Concerns also lingered about the euro zone's sovereign debt crisis on worries that policymakers were not taking enough action to boost Europe's economies.

Finance chiefs from the Group of 7 richest nations are set to meet on Friday, and the group is under heavy pressure to take action to revive flagging economic growth and calm the biggest confidence crisis in financial markets since the global credit crunch.

Obama challenged Congress on Thursday to enact tax cuts and new spending to revive a stalled job market, but he faces an uphill fight to win over Republicans.

The speech was positive, but there are questions about whether it can get through Congress and how it will all be paid for, said Scott Brown, chief economist at Raymond James in St. Petersburg, Florida. At the same time, while we initially rose on the plan, Europe remains the big, big question for markets.

In China, inflation pulled back in August from a three-year high, while economic activity slowed, underlining expectations the central bank can hold off on further monetary policy tightening in the face of a global economic slowdown.

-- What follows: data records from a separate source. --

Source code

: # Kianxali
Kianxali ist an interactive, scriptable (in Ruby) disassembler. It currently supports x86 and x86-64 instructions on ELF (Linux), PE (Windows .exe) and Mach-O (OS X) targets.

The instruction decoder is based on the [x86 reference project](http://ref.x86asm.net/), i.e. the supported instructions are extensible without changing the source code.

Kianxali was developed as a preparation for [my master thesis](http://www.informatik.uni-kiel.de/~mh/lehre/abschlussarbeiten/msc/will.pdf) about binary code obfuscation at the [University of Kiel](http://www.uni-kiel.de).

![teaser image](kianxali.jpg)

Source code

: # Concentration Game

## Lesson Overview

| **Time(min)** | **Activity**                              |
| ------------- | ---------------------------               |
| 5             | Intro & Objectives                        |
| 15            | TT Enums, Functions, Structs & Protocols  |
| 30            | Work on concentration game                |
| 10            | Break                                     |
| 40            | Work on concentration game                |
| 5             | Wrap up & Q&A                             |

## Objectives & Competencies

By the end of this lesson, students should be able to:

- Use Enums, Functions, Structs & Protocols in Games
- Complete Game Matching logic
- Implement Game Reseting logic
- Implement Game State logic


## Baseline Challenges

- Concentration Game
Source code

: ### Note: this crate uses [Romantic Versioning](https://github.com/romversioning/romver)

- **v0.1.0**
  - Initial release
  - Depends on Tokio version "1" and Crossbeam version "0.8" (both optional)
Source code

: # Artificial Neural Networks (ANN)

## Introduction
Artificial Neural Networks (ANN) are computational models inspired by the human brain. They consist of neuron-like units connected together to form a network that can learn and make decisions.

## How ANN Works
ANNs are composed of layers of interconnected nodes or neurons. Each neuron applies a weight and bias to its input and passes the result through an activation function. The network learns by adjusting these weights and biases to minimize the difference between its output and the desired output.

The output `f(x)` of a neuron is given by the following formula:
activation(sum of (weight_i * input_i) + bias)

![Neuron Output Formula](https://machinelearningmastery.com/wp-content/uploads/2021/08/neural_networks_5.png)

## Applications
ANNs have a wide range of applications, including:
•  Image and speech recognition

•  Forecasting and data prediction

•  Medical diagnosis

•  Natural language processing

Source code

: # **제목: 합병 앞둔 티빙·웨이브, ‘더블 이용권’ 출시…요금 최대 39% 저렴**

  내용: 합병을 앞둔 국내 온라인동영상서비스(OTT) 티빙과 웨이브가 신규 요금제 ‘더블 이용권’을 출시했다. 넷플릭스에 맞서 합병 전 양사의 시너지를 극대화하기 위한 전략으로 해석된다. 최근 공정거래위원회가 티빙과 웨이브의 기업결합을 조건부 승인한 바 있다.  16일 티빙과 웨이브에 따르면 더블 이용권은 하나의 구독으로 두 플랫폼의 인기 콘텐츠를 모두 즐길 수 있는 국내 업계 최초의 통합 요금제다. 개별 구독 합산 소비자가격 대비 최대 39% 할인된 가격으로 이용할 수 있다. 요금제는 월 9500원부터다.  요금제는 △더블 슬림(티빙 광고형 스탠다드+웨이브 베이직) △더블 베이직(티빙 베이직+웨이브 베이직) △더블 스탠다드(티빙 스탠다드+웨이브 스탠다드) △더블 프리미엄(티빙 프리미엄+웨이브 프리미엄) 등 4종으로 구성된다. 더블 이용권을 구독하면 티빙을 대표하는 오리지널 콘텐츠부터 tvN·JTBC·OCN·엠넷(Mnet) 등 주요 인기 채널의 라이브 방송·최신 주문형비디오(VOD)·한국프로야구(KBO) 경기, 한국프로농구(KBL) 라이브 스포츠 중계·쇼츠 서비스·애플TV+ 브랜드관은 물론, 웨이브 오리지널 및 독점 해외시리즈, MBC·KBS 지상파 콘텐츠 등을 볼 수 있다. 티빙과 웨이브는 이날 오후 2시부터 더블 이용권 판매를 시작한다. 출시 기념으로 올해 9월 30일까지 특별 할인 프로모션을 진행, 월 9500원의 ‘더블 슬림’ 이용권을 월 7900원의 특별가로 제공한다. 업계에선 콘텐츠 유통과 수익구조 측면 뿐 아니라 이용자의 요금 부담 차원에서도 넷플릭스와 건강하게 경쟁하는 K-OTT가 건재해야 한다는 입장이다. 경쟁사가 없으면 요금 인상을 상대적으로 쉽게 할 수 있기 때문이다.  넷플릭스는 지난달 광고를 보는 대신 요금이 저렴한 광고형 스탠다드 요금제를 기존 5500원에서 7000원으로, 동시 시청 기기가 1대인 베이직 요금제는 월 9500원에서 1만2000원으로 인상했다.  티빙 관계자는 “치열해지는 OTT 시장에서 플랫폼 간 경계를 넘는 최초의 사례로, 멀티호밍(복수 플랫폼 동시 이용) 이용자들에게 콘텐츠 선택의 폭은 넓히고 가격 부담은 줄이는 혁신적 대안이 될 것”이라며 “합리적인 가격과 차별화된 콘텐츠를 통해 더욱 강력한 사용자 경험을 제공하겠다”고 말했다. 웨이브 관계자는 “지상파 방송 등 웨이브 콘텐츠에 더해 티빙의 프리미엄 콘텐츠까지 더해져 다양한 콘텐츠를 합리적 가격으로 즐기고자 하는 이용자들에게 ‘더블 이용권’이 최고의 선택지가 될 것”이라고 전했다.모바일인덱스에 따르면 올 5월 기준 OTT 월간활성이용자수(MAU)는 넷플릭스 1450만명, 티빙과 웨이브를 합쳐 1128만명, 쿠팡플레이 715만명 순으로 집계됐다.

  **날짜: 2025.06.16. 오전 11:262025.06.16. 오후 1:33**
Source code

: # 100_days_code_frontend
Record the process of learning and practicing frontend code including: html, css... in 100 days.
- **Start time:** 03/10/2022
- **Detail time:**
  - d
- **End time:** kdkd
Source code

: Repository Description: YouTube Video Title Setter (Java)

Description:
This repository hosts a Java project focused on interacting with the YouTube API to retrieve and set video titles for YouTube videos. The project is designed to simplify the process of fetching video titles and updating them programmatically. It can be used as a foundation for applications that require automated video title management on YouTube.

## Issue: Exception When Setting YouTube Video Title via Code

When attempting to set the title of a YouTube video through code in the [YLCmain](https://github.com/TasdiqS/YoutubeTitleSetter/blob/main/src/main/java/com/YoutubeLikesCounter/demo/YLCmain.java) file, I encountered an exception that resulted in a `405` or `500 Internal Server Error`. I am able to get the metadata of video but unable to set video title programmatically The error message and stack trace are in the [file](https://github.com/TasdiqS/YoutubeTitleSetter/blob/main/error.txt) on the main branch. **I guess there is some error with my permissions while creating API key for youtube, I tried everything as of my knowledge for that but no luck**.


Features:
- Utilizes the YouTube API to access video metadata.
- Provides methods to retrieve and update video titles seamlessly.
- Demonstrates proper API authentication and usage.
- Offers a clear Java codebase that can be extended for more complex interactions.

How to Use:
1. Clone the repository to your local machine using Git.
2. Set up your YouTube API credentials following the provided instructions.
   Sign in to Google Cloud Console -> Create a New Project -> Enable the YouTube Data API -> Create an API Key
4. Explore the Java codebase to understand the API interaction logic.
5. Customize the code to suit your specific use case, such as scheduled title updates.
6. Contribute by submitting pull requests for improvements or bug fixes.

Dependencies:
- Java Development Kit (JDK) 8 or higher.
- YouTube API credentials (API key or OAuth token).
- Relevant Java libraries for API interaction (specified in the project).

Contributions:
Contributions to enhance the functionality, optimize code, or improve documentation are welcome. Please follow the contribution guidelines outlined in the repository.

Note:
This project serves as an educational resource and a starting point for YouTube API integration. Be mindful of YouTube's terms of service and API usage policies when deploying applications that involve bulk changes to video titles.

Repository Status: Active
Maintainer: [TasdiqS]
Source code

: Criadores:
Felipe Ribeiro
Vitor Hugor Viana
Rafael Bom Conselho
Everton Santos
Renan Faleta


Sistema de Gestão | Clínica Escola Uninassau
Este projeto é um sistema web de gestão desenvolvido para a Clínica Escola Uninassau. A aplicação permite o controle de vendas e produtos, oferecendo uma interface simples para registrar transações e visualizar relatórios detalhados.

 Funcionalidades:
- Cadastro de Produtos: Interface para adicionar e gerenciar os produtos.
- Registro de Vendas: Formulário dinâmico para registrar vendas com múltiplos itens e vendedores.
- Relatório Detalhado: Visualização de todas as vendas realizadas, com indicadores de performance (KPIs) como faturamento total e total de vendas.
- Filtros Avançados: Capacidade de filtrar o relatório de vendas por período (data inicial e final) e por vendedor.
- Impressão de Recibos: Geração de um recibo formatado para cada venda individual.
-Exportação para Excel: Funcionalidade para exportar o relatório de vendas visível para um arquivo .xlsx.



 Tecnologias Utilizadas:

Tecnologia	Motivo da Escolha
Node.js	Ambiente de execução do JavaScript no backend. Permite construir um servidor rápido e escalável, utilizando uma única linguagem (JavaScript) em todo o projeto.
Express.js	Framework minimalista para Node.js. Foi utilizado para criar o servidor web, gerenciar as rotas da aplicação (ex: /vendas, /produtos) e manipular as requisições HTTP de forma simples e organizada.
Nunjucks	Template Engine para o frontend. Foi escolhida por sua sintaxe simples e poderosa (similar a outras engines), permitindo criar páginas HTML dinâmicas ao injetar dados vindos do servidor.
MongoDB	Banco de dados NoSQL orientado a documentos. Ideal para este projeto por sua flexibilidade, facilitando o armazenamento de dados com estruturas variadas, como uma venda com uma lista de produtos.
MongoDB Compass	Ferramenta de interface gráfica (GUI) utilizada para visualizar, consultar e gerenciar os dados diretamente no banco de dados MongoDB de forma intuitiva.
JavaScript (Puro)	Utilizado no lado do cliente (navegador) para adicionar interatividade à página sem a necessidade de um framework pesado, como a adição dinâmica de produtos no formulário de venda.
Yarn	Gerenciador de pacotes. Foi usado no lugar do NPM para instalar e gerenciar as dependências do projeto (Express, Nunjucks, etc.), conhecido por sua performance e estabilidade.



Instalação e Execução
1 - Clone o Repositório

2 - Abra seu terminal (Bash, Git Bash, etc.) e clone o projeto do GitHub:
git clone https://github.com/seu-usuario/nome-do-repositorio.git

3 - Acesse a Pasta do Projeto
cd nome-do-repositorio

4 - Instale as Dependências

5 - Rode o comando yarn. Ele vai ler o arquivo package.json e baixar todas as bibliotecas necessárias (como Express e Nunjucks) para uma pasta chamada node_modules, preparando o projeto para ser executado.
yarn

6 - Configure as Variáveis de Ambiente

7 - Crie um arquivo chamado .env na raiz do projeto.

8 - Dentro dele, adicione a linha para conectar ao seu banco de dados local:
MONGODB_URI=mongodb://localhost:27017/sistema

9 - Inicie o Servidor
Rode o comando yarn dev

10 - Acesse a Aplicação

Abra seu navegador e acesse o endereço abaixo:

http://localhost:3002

S&P 500 futures fell 2.1 points and were below fair value, a formula that evaluates pricing by taking into account interest rates, dividends and time to expiration on the contract. Dow Jones industrial average futures slid 53 points and Nasdaq 100 futures lost 2.25 points.

Bank of America Corp officials have discussed slashing roughly 40,000 jobs during the first wave of a restructuring, the Wall Street Journal said, citing people familiar with the plans. The cuts aim to reduce the bank's workforce of 280,000 over a period of years, the Journal said.

A number of brokerages, including Jefferies, cut price targets on Texas Instruments Inc after the company warned its third-quarter earnings and revenue would be worse than already low expectations as concern about an economic slowdown is stifling demand for products that use its chips.

McDonald's Corp fell 1.6 percent in premarket trading after its August restaurant sales rose less than analysts expected.

U.S. stocks closed sharply lower on Thursday after Federal Reserve Chairman Ben Bernanke gave no indications that new stimulus measures were in the works to boost the flagging economy.